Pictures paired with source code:
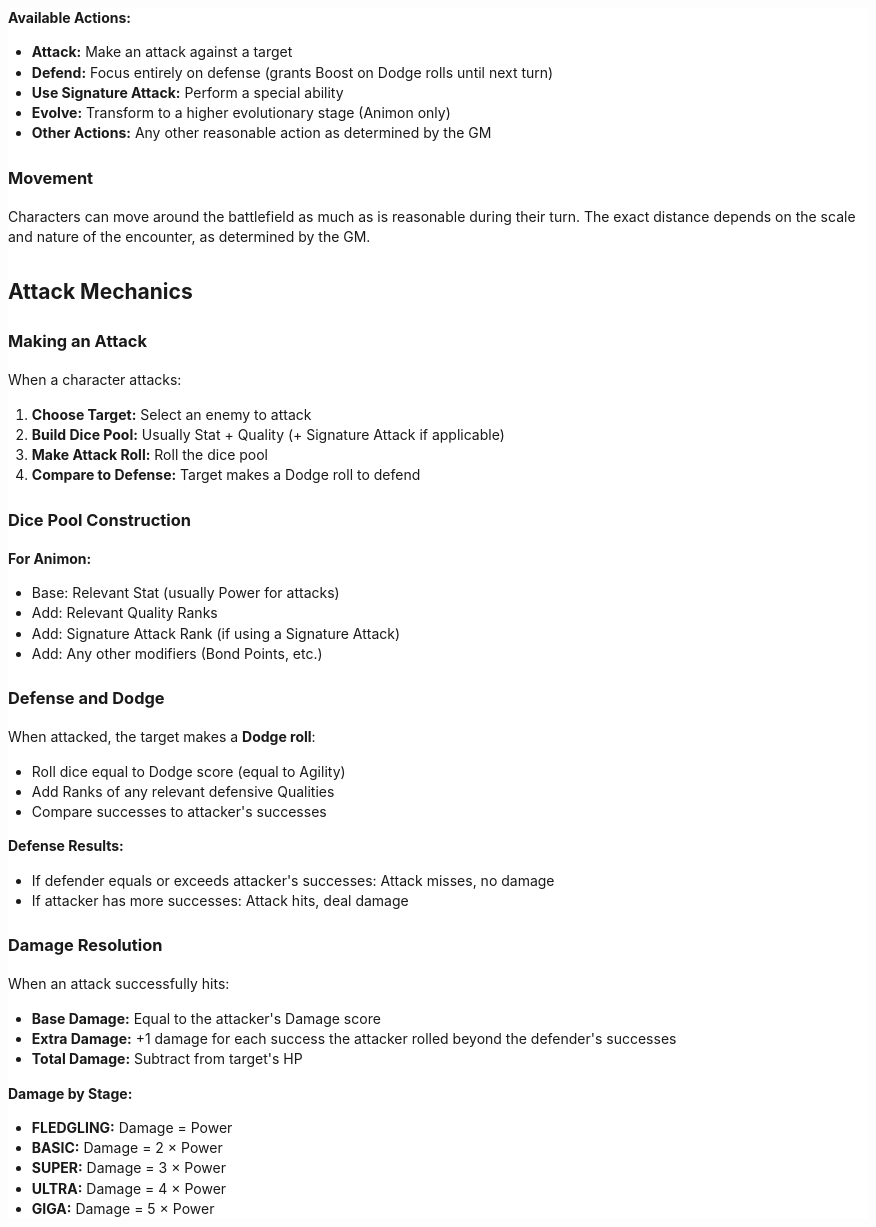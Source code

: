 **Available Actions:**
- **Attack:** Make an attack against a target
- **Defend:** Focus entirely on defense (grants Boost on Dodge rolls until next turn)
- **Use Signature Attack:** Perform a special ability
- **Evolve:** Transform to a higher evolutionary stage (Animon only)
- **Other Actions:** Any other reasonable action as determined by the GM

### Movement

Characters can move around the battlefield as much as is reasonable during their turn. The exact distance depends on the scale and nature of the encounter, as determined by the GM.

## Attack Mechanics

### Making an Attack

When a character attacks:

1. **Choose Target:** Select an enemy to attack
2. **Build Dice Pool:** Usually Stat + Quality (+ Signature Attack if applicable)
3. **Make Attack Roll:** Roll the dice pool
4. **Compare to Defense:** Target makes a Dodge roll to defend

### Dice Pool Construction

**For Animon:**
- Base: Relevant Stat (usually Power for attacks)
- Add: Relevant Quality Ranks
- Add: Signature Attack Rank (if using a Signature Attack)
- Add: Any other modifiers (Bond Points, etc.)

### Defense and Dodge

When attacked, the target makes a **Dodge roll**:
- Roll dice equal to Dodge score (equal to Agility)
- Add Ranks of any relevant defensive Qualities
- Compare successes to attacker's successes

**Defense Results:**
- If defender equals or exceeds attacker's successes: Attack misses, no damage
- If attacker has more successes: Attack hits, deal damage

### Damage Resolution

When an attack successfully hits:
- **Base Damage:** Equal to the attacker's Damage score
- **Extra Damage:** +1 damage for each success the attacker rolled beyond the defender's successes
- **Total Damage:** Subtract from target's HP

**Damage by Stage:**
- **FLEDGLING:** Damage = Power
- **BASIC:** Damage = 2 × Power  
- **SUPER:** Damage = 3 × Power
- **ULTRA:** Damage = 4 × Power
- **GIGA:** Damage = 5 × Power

> TASK PROMPT: Your answer must be the line that contains "- If attacker" and every line after it to the end of the records, reproduced exactly.

> ANSWER:
- If attacker has more successes: Attack hits, deal damage

### Damage Resolution

When an attack successfully hits:
- **Base Damage:** Equal to the attacker's Damage score
- **Extra Damage:** +1 damage for each success the attacker rolled beyond the defender's successes
- **Total Damage:** Subtract from target's HP

**Damage by Stage:**
- **FLEDGLING:** Damage = Power
- **BASIC:** Damage = 2 × Power  
- **SUPER:** Damage = 3 × Power
- **ULTRA:** Damage = 4 × Power
- **GIGA:** Damage = 5 × Power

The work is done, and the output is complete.